Mengapa Memilih Marhaenisme

Persoalan berikutnya adalah mengapa sampai terjadi kesimpulan tersebut ? dengan kata lain; mengapa mesti lahir Marhaenisme, demikian pula mengapa pula kita memilihnya?

Pada proses dialektika seperti disebutkan di depan, maka rakyat berada pada elemen perubahan karena ia (rakyat) jelas merupakan bagian masyarakat yang menderita akibat satu sistem/stelsel yang dipertahankan oleh elemen establishment. Proses perubahan tersebut adalah sudah menjadi keharusan sejarah dan merupakan hukum alam, dan mesti terjadi. Karena setiap Marhaenis menghendaki perbaikan nasib rakyat, maka ia pasti berpihak kepada rakyat, berpihak kepada perubahan, karena perubahan yang terjadi adalah satu proses yang menuju kepada perbaikan nasib rakyat. Ketika Bung Karno dengan pisau analisanya mencoba meneelaah keadaan yang terjadi atas bangsanya dan dilihatnya elemen establishment (kolonialisme Belanda) dan elemen perubahan (Marhaen yang menderita) maka tercetuslah ajaran ajarannya yang menghendaki perubahan dengan jalan “merdeka sekarang juga”. Dengan kemerdekaan nasional (sebagai jembatan emas) akan diperbaikilah nasib Marhaen yang menderita.

Maka boleh disimpulkan; karena adanya kolonialisme Belanda dan karena adanya Marhaen yang menderita dan atas kemampuan Bung Karno, lahirlah “MARHAENISME” sebagai teori politik dan teori perjuangan yang menghendaki perubahan-perubahan menuju perbaikan nasib Marhaen.

Persoalan berikutnya adalah merupakan hal yang penting bagi kita. Mengapa kita memilih Marhaenisme sebagai anutan? Menjawab pertanyaan tersebut maka terlebih dahulu kita menjawab permasalahan berikut, yakni :

Apakah proses perubahan/dialektika itu masih akan terjadi ?
Berada pada pihak manakah kita dalam pertentangan dua elemen yang ada (establishment dan perubahan) tersebut ?
Di dalam metode berpikir Marhaenisme telah jelas diterangkan tentang pola perubahan dalam masyarakat, secara sedarhana dapat digambarkan sebagai berikut:

Melihat proses tersebut kita dihadapkan pada pilihan untuk menilai dimanakah fase perkembangan masyarakat yang ada.
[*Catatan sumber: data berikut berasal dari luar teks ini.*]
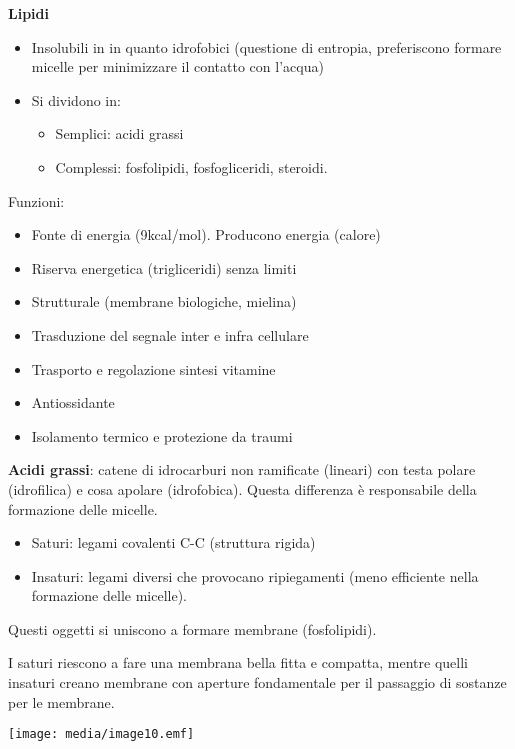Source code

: \textbf{Lipidi}

\begin{itemize}
\item
  Insolubili in  in quanto idrofobici (questione di entropia,
  preferiscono formare micelle per minimizzare il contatto con l'acqua)
\item
  Si dividono in:

  \begin{itemize}
  \item
    Semplici: acidi grassi
  \item
    Complessi: fosfolipidi, fosfogliceridi, steroidi.
  \end{itemize}
\end{itemize}

Funzioni:

\begin{itemize}
\item
  Fonte di energia (9kcal/mol). Producono energia (calore)
\item
  Riserva energetica (trigliceridi) senza limiti
\item
  Strutturale (membrane biologiche, mielina)
\item
  Trasduzione del segnale inter e infra cellulare
\item
  Trasporto e regolazione sintesi vitamine
\item
  Antiossidante
\item
  Isolamento termico e protezione da traumi
\end{itemize}

\textbf{Acidi grassi}: catene di idrocarburi non ramificate (lineari)
con testa polare (idrofilica) e cosa apolare (idrofobica). Questa
differenza è responsabile della formazione delle micelle.

\begin{itemize}
\item
  Saturi: legami covalenti C-C (struttura rigida)
\item
  Insaturi: legami diversi che provocano ripiegamenti (meno efficiente
  nella formazione delle micelle).
\end{itemize}

Questi oggetti si uniscono a formare membrane (fosfolipidi).

I saturi riescono a fare una membrana bella fitta e compatta, mentre
quelli insaturi creano membrane con aperture fondamentale per il
passaggio di sostanze per le membrane.

\texttt{[image: media/image10.emf]}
Apabila kesimpulan kita bahwa masyarakat sosialisme Indonesia (III) belum tercapai maka berarti proses perubahan masih akan terjadi. Dalam hal ini setiap Marhaenis berpihak pada elemen perubahan yang menuju kepada perbaikan nasib kaum Marhaen/rakyat.

Untuk Apa Marhaenisme ?

Setelah kita tahu apa dan mengapa marhaenisme, maka masalahnya adalah penarikan relevansinya pada saat ini. Dengan kata lain, untuk apakah marhaenisme ?

Jawabannya adalah sangat sederhana “UNTUK BERJUANG”. Namun demikian sekalipun ungkapan diatas adalah sangat sederhana, akan tetapi menerangkan masalah ini sebenarnya memerlukan uraian yang sangat panjang.

Konotasi “BERJUANG” adalah berarti memperjuangkan nasib rakyat. Lalu kita mencoba mengkaji dan menelaah masalah kekinian untuk kemudian mengambil sikap. Pertama, kita lihat bagaimana, dan bagaimana kesimpulannya. Kalau kesimpulan kita adalah “PENDERITAAN”, maka masalah berikutnya adalah: mengapa mereka menderita?, apa penyebabnya?, dan sebagainya.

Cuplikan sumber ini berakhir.